Taher Altaf, Pushpanathan Chitra
Department of Anatomical Pathology, Memorial University of Newfoundland, Health Sciences Centre Laboratory, St John's, Newfoundland and Labrador, Canada.
Arch Pathol Lab Med. 2007 Jul;131(7):1135-8. doi: 10.5858/2007-131-1135-PFTABR.

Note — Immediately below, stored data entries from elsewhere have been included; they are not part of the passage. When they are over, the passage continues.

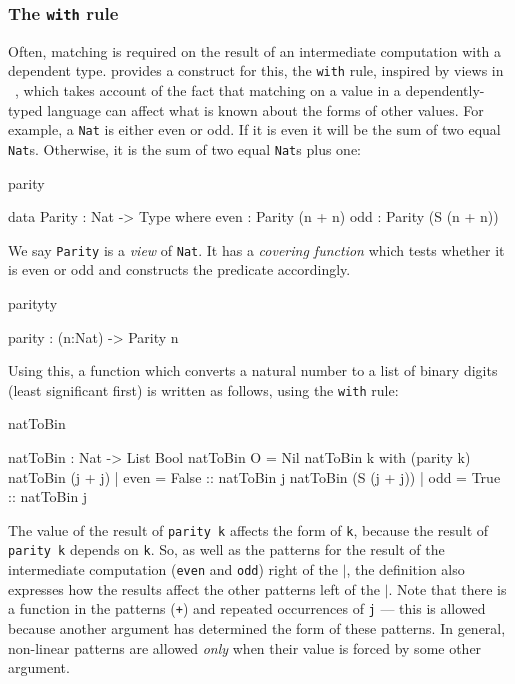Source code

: \subsubsection{The \texttt{with} rule}

Often, matching is required on the result of an intermediate computation
with a dependent type.
\Idris{} provides a construct for this, the \texttt{with} rule, 
inspired by views in \Epigram~\cite{McBride2004a},
which takes account of the
fact that matching on a value in a dependently-typed language can affect what
is known about the forms of other values. 
%
For example, a \texttt{Nat} is either even or odd. 
If it is even it will
be the sum of two equal \texttt{Nat}s. Otherwise, it is the sum of two equal \texttt{Nat}s 
plus one:

\begin{SaveVerbatim}{parity}

data Parity : Nat -> Type where
   even : Parity (n + n)
   odd  : Parity (S (n + n))

\end{SaveVerbatim}

\noindent
We say \texttt{Parity} is a \emph{view} of \texttt{Nat}. 
It has a \emph{covering function} which tests whether
it is even or odd and constructs the predicate accordingly.

\begin{SaveVerbatim}{parityty}

parity : (n:Nat) -> Parity n

\end{SaveVerbatim}

\noindent
Using this, a function which converts a natural number to a list
of binary digits (least significant first) is written as follows, using the \texttt{with}
rule:

\begin{SaveVerbatim}{natToBin}

natToBin : Nat -> List Bool
natToBin O = Nil
natToBin k with (parity k)
   natToBin (j + j)     | even = False :: natToBin j
   natToBin (S (j + j)) | odd  = True  :: natToBin j

\end{SaveVerbatim}

\noindent
The value of the result of \texttt{parity k} affects the form of \texttt{k}, 
because the result
of \texttt{parity k} depends on \texttt{k}. 
So, as well as the patterns for the result of the
intermediate computation (\texttt{even} and \texttt{odd}) right of the 
\texttt{$\mid$}, the definition also expresses how
the results affect the other patterns left of the $\mid$. Note that there is a
function in the patterns (\texttt{+}) and repeated occurrences of \texttt{j} --- 
this is allowed
because another argument has determined the form of these patterns. In general,
non-linear patterns are allowed \emph{only} when their value is forced by
some other argument.


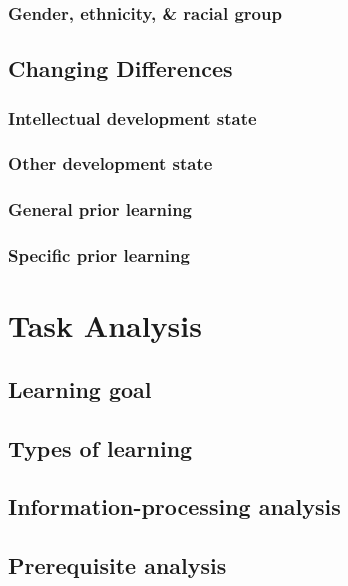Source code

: \documentclass[12pt]{report} %
\begin{document}
\subsection{Gender, ethnicity, \& racial group}


\section{Changing Differences}

\subsection{Intellectual development state}

\subsection{Other development state}

\subsection{General prior learning}

\subsection{Specific prior learning}


\chapter{Task Analysis}

\section{Learning goal}

\section{Types of learning}

\section{Information-processing analysis}

\section{Prerequisite analysis}
\end{document}
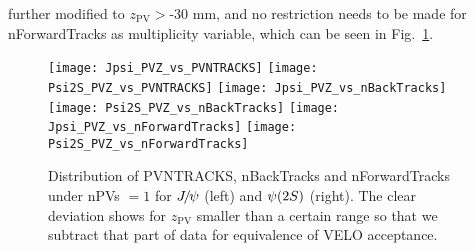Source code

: further modified to $z_{\mathrm{PV}}>$-30 mm, and no restriction needs to be made for nForwardTracks as multiplicity variable, which can be seen in Fig.~\ref{PVZvsPVNTRACKS}. 
\begin{figure}[!tbp]
    \begin{center}
      \texttt{[image: Jpsi\_PVZ\_vs\_PVNTRACKS]}
      \texttt{[image: Psi2S\_PVZ\_vs\_PVNTRACKS]}
      \texttt{[image: Jpsi\_PVZ\_vs\_nBackTracks]}
      \texttt{[image: Psi2S\_PVZ\_vs\_nBackTracks]}
      \texttt{[image: Jpsi\_PVZ\_vs\_nForwardTracks]}
      \texttt{[image: Psi2S\_PVZ\_vs\_nForwardTracks]}
    \end{center}
    \caption{
    Distribution of PVNTRACKS, nBackTracks and nForwardTracks under nPVs $=1$ for ${{J\mskip -3mu/\mskip -2mu\psi}}$ (left) and ${\psi{(2S)}}$ (right). The clear deviation shows for $z_{\mathrm{PV}}$ smaller than a certain range so that we 
    subtract that part of data for equivalence of VELO acceptance.
      }
    \label{PVZvsPVNTRACKS}
  \end{figure}
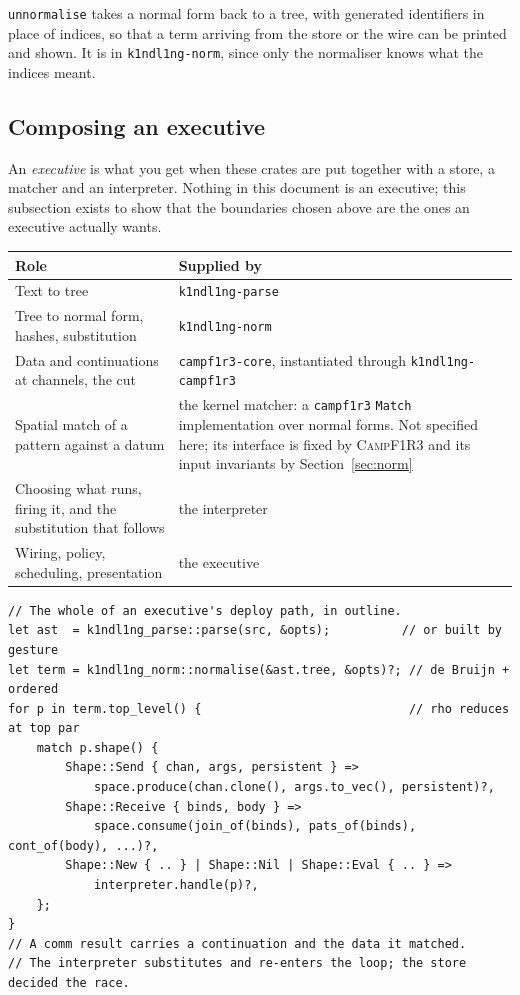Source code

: \documentclass[11pt,a4paper]{article}
\newcommand{\code}[1]{\texttt{#1}}
\newcommand{\Camp}{\textsc{CampF1R3}}
\theoremstyle{definition}
\theoremstyle{plain}
\begin{document}
\code{unnormalise} takes a normal form back to a tree, with generated
identifiers in place of indices, so that a term arriving from the store or the
wire can be printed and shown. It is in \code{k1ndl1ng-norm}, since only the
normaliser knows what the indices meant.

\subsection{Composing an executive}\label{sec:executive}

An \emph{executive} is what you get when these crates are put together with a
store, a matcher and an interpreter. Nothing in this document is an executive;
this subsection exists to show that the boundaries chosen above are the ones an
executive actually wants.

\begin{center}
\begin{tabularx}{\linewidth}{@{}l>{\raggedright\arraybackslash}X@{}}
\toprule
Role & Supplied by\\
\midrule
Text to tree & \code{k1ndl1ng-parse}\\
Tree to normal form, hashes, substitution & \code{k1ndl1ng-norm}\\
Data and continuations at channels, the cut & \code{campf1r3-core}, instantiated
through \code{k1ndl1ng-campf1r3}\\
Spatial match of a pattern against a datum & the kernel matcher: a
\code{campf1r3} \code{Match} implementation over normal forms. Not specified
here; its interface is fixed by \Camp{} and its input invariants by
Section~\ref{sec:norm}\\
Choosing what runs, firing it, and the substitution that follows & the
interpreter\\
Wiring, policy, scheduling, presentation & the executive\\
\bottomrule
\end{tabularx}
\end{center}

\begin{lstlisting}
// The whole of an executive's deploy path, in outline.
let ast  = k1ndl1ng_parse::parse(src, &opts);          // or built by gesture
let term = k1ndl1ng_norm::normalise(&ast.tree, &opts)?; // de Bruijn + ordered
for p in term.top_level() {                             // rho reduces at top par
    match p.shape() {
        Shape::Send { chan, args, persistent } =>
            space.produce(chan.clone(), args.to_vec(), persistent)?,
        Shape::Receive { binds, body } =>
            space.consume(join_of(binds), pats_of(binds), cont_of(body), ...)?,
        Shape::New { .. } | Shape::Nil | Shape::Eval { .. } =>
            interpreter.handle(p)?,
    };
}
// A comm result carries a continuation and the data it matched.
// The interpreter substitutes and re-enters the loop; the store decided the race.
\end{lstlisting}
\end{document}
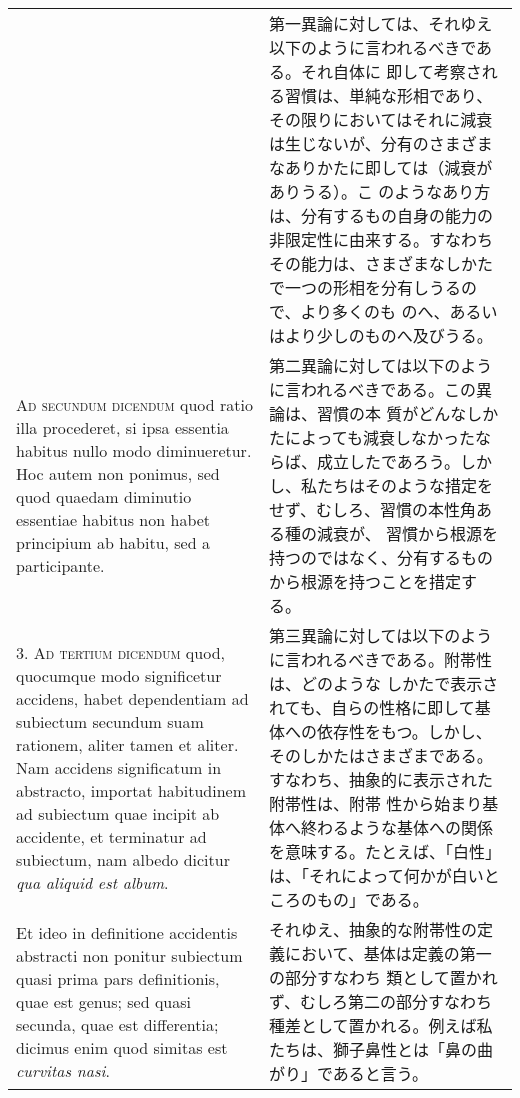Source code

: \documentclass[10pt]{jsarticle} %
\begin{document}
\begin{longtable}{p{21em}p{21em}}
&

第一異論に対しては、それゆえ以下のように言われるべきである。それ自体に
即して考察される習慣は、単純な形相であり、その限りにおいてはそれに減衰
は生じないが、分有のさまざまなありかたに即しては（減衰がありうる）。こ
のようなあり方は、分有するもの自身の能力の非限定性に由来する。すなわち
その能力は、さまざまなしかたで一つの形相を分有しうるので、より多くのも
のへ、あるいはより少しのものへ及びうる。

\\



{\scshape Ad secundum dicendum} quod ratio illa procederet, si ipsa
essentia habitus nullo modo diminueretur. Hoc autem non ponimus, sed
quod quaedam diminutio essentiae habitus non habet principium ab
habitu, sed a participante.

&

第二異論に対しては以下のように言われるべきである。この異論は、習慣の本
質がどんなしかたによっても減衰しなかったならば、成立したであろう。しか
し、私たちはそのような措定をせず、むしろ、習慣の本性角ある種の減衰が、
習慣から根源を持つのではなく、分有するものから根源を持つことを措定する。

\\



3. {\scshape Ad tertium dicendum} quod, quocumque modo significetur
accidens, habet dependentiam ad subiectum secundum suam rationem,
aliter tamen et aliter. Nam accidens significatum in abstracto,
importat habitudinem ad subiectum quae incipit ab accidente, et
terminatur ad subiectum, nam albedo dicitur {\itshape qua aliquid est
album}.


&

第三異論に対しては以下のように言われるべきである。附帯性は、どのような
しかたで表示されても、自らの性格に即して基体への依存性をもつ。しかし、
そのしかたはさまざまである。すなわち、抽象的に表示された附帯性は、附帯
性から始まり基体へ終わるような基体への関係を意味する。たとえば、「白性」
は、「それによって何かが白いところのもの」である。


\\


Et ideo in definitione accidentis abstracti non ponitur subiectum
quasi prima pars definitionis, quae est genus; sed quasi secunda, quae
est differentia; dicimus enim quod simitas est {\itshape curvitas
nasi}.


&

それゆえ、抽象的な附帯性の定義において、基体は定義の第一の部分すなわち
類として置かれず、むしろ第二の部分すなわち種差として置かれる。例えば私
たちは、獅子鼻性とは「鼻の曲がり」であると言う。


\end{longtable}
\end{document}
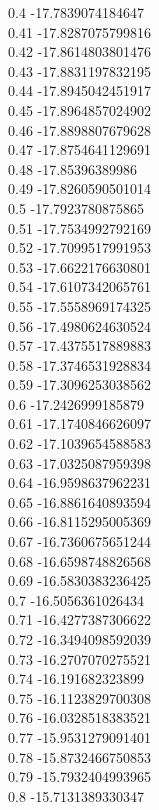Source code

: {0.4	-17.7839074184647\\
0.41	-17.8287075799816\\
0.42	-17.8614803801476\\
0.43	-17.8831197832195\\
0.44	-17.8945042451917\\
0.45	-17.8964857024902\\
0.46	-17.8898807679628\\
0.47	-17.8754641129691\\
0.48	-17.85396389986\\
0.49	-17.8260590501014\\
0.5	-17.7923780875865\\
0.51	-17.7534992792169\\
0.52	-17.7099517991953\\
0.53	-17.6622176630801\\
0.54	-17.6107342065761\\
0.55	-17.5558969174325\\
0.56	-17.4980624630524\\
0.57	-17.4375517889883\\
0.58	-17.3746531928834\\
0.59	-17.3096253038562\\
0.6	-17.2426999185879\\
0.61	-17.1740846626097\\
0.62	-17.1039654588583\\
0.63	-17.0325087959398\\
0.64	-16.9598637962231\\
0.65	-16.8861640893594\\
0.66	-16.8115295005369\\
0.67	-16.7360675651244\\
0.68	-16.6598748826568\\
0.69	-16.5830383236425\\
0.7	-16.5056361026434\\
0.71	-16.4277387306622\\
0.72	-16.3494098592039\\
0.73	-16.2707070275521\\
0.74	-16.191682323899\\
0.75	-16.1123829700308\\
0.76	-16.0328518383521\\
0.77	-15.9531279091401\\
0.78	-15.8732466750853\\
0.79	-15.7932404993965\\
0.8	-15.7131389330347\\
}
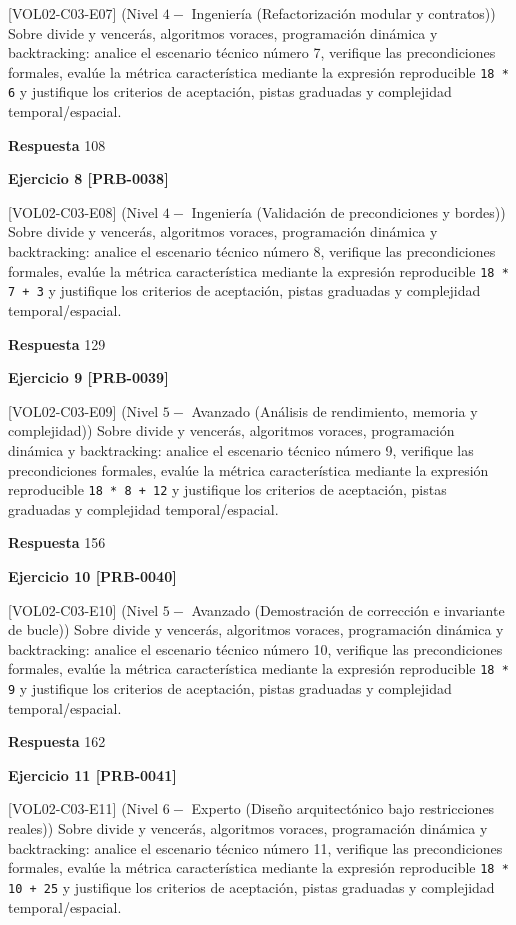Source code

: \documentclass{book}
\begin{document}
[VOL02-C03-E07] (Nivel \(4 -\) Ingeniería (Refactorización modular y contratos)) Sobre divide y vencerás, algoritmos voraces, programación dinámica y backtracking: analice el escenario técnico número 7, verifique las precondiciones formales, evalúe la métrica característica mediante la expresión reproducible \texttt{18 * 6} y justifique los criterios de aceptación, pistas graduadas y complejidad temporal/espacial.

\noindent\textbf{Respuesta} 108

\noindent\textbf{Ejercicio 8 [PRB-0038]}

[VOL02-C03-E08] (Nivel \(4 -\) Ingeniería (Validación de precondiciones y bordes)) Sobre divide y vencerás, algoritmos voraces, programación dinámica y backtracking: analice el escenario técnico número 8, verifique las precondiciones formales, evalúe la métrica característica mediante la expresión reproducible \texttt{18 * 7 + 3} y justifique los criterios de aceptación, pistas graduadas y complejidad temporal/espacial.

\noindent\textbf{Respuesta} 129

\noindent\textbf{Ejercicio 9 [PRB-0039]}

[VOL02-C03-E09] (Nivel \(5 -\) Avanzado (Análisis de rendimiento, memoria y complejidad)) Sobre divide y vencerás, algoritmos voraces, programación dinámica y backtracking: analice el escenario técnico número 9, verifique las precondiciones formales, evalúe la métrica característica mediante la expresión reproducible \texttt{18 * 8 + 12} y justifique los criterios de aceptación, pistas graduadas y complejidad temporal/espacial.

\noindent\textbf{Respuesta} 156

\noindent\textbf{Ejercicio 10 [PRB-0040]}

[VOL02-C03-E10] (Nivel \(5 -\) Avanzado (Demostración de corrección e invariante de bucle)) Sobre divide y vencerás, algoritmos voraces, programación dinámica y backtracking: analice el escenario técnico número 10, verifique las precondiciones formales, evalúe la métrica característica mediante la expresión reproducible \texttt{18 * 9} y justifique los criterios de aceptación, pistas graduadas y complejidad temporal/espacial.

\noindent\textbf{Respuesta} 162

\noindent\textbf{Ejercicio 11 [PRB-0041]}

[VOL02-C03-E11] (Nivel \(6 -\) Experto (Diseño arquitectónico bajo restricciones reales)) Sobre divide y vencerás, algoritmos voraces, programación dinámica y backtracking: analice el escenario técnico número 11, verifique las precondiciones formales, evalúe la métrica característica mediante la expresión reproducible \texttt{18 * 10 + 25} y justifique los criterios de aceptación, pistas graduadas y complejidad temporal/espacial.
\end{document}
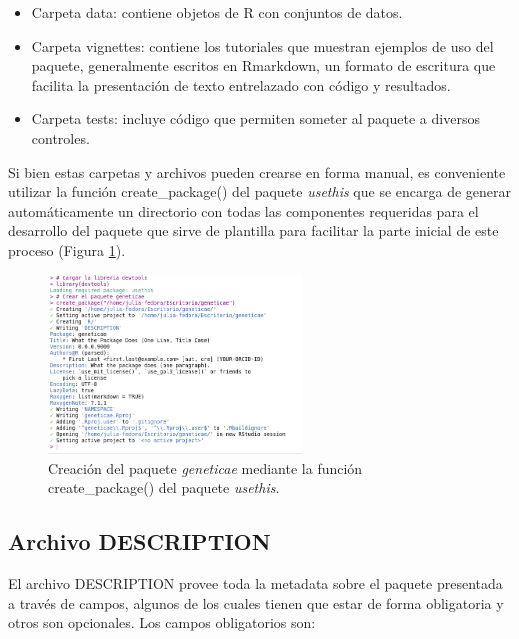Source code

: \begin{itemize}
\item Carpeta data: contiene objetos de R con conjuntos de datos.
\item Carpeta vignettes: contiene los tutoriales que muestran ejemplos de uso del paquete, generalmente escritos en Rmarkdown, un formato de escritura que
facilita la presentación de texto entrelazado con código y resultados.
\item Carpeta tests: incluye código que permiten someter al paquete a diversos controles.
\end{itemize}

Si bien estas carpetas y archivos pueden crearse en forma manual, es conveniente utilizar la función \textcolor{fandango}{create\_package()} del paquete \emph{usethis} que se encarga de generar automáticamente un directorio con todas las componentes requeridas para el desarrollo del paquete que sirve de plantilla para facilitar la parte inicial de este proceso (Figura \ref{fig:fig32}). 

\begin{figure}[h]
	\begin{center}
		\includegraphics[width=0.60\textwidth]{./Graficos/creacion.png}	
	\end{center}
	\caption{Creación del paquete \emph{geneticae} mediante la función \textcolor{fandango}{create\_package()} del paquete \emph{usethis}.}
	\label{fig:fig32}
\end{figure}


\subsection{Archivo DESCRIPTION}
\label{subsec:description}
El archivo DESCRIPTION provee toda la metadata sobre el paquete presentada a través de campos, algunos de los cuales tienen que estar de forma obligatoria y otros son opcionales. Los campos obligatorios son: 

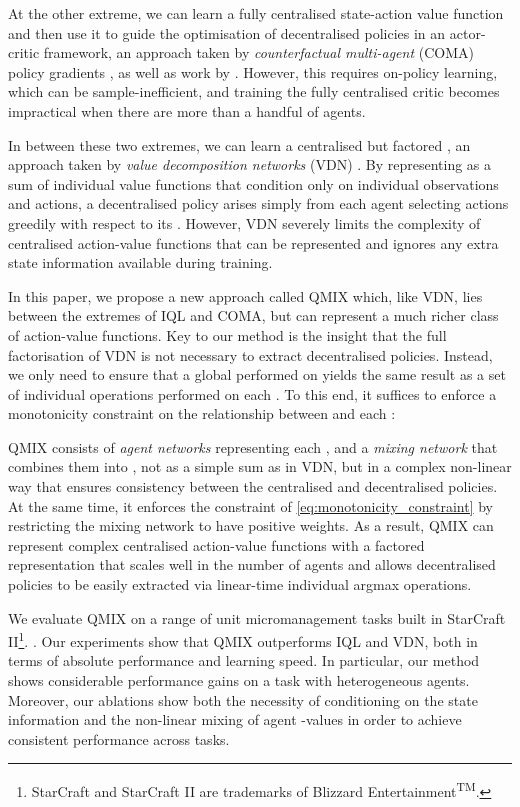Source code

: \documentclass{article}
\begin{document}
At the other extreme, we can learn a fully centralised state-action value function  and then use it to guide the optimisation of decentralised policies in an actor-critic framework, an approach taken by \emph{counterfactual multi-agent} (COMA) policy gradients \cite{foerster_counterfactual_2017}, as well as work by \citet{gupta_cooperative_2017}. However, this requires on-policy learning, which can be sample-inefficient, and training the fully centralised critic becomes impractical when there are more than a handful of agents.

In between these two extremes, we can learn a centralised but factored , an approach taken by \emph{value decomposition networks} (VDN) \cite{sunehag_value-decomposition_2017}. By representing  as a sum of individual value functions  that condition only on individual observations and actions, a decentralised policy arises simply from each agent selecting actions greedily with respect to its . However, VDN severely limits the complexity of centralised action-value functions that can be represented and ignores any extra state information available during training.

In this paper, we propose a new approach called QMIX which, like VDN, lies between the extremes of IQL and COMA, but can represent a much richer class of action-value functions. Key to our method is the insight that the full factorisation of VDN is not necessary to extract decentralised policies.  Instead, we only need to ensure that a global  performed on  yields the same result as a set of individual  operations performed on each .  To this end, it suffices to enforce a monotonicity constraint on the relationship between  and each :


QMIX consists of \textit{agent networks} representing each , and a \emph{mixing network} that combines them into , not as a simple sum as in VDN, but in a complex non-linear way that ensures consistency between the centralised and decentralised policies. At the same time, it enforces the constraint of \eqref{eq:monotonicity_constraint} by restricting the mixing network to have positive weights.  
As a result, QMIX can represent complex centralised action-value functions with a factored representation that scales well in the number of agents and allows decentralised policies to be easily extracted via linear-time individual argmax operations.

We evaluate QMIX on a range of unit micromanagement tasks built in StarCraft II\footnote{StarCraft and StarCraft II are trademarks of Blizzard Entertainment\textsuperscript{TM}.}. \cite{vinyals_starcraft_2017}. Our experiments show that QMIX outperforms IQL and VDN, both in terms of absolute performance and learning speed.
In particular, our method shows considerable performance gains on a task with heterogeneous agents. Moreover, our ablations show both the necessity of conditioning on the state information and the non-linear mixing of agent -values in order to achieve consistent performance across tasks. 
\end{document}
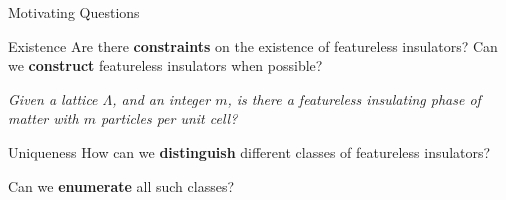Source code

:\begin{frame}{Motivating Questions}
\vskip -1.5cm
\begin{block}{Existence}
Are there \textbf{constraints} on the existence of featureless insulators?
Can we \textbf{construct} featureless insulators when possible?
\\\vspace{1em}
{\em
Given a %
lattice $\Lambda$, and an integer $m$, is there a featureless insulating phase of matter with $m$ particles per unit cell? 

}
\end{block}
\begin{block}{Uniqueness}
How can we \textbf{distinguish} different classes of featureless insulators?

Can we \textbf{enumerate} all such classes?\\
\end{block}
\end{frame}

Plexiform fibrohistiocytic tumor is a rare mesenchymal neoplasm of intermediate malignancy, first reported by Enzinger and Zhang in 1988. It has a predilection for children and young adults but can occur at any age. The tumor usually involves the upper limbs as a slow-growing, painless mass. The tumor has a high local recurrence rate but metastasizes only rarely. Histologically, the tumor is characterized by poorly demarcated dermal or subcutaneous mass with multinodular plexiform growth and fibrohistiocytic cytomorphology. There are three distinct recognized growth patterns: fibrohistiocytic, fibroblastic, and mixed types. The tumor displays uniform immunoreactivity for vimentin and CD68. Ultrastructurally, the tumor cells have features of myofibroblasts and histiocyte-like cells. Complete surgical resection of the tumor, preferably with wider margins, is required to prevent local recurrence. Long-term follow-up is necessary to detect any nodal or pulmonary metastasis.
丛状纤维组织细胞瘤是一种罕见的中间型恶性间叶性肿瘤,由恩津格和张于1988年首次报道。它好发于儿童和年轻人,但可发生于任何年龄。肿瘤通常累及上肢,表现为生长缓慢、无痛性肿块。该肿瘤局部复发率高,但很少发生转移。组织学上,肿瘤的特征是边界不清的真皮或皮下肿块,呈多结节丛状生长,具有纤维组织细胞的细胞形态。有三种不同的公认生长模式:纤维组织细胞型、成纤维细胞型和混合型。肿瘤对波形蛋白和CD68显示一致的免疫反应性。超微结构上,肿瘤细胞具有肌成纤维细胞和组织细胞样细胞的特征。需要完整切除肿瘤,最好切缘更宽,以防止局部复发。需要长期随访以检测任何淋巴结或肺转移。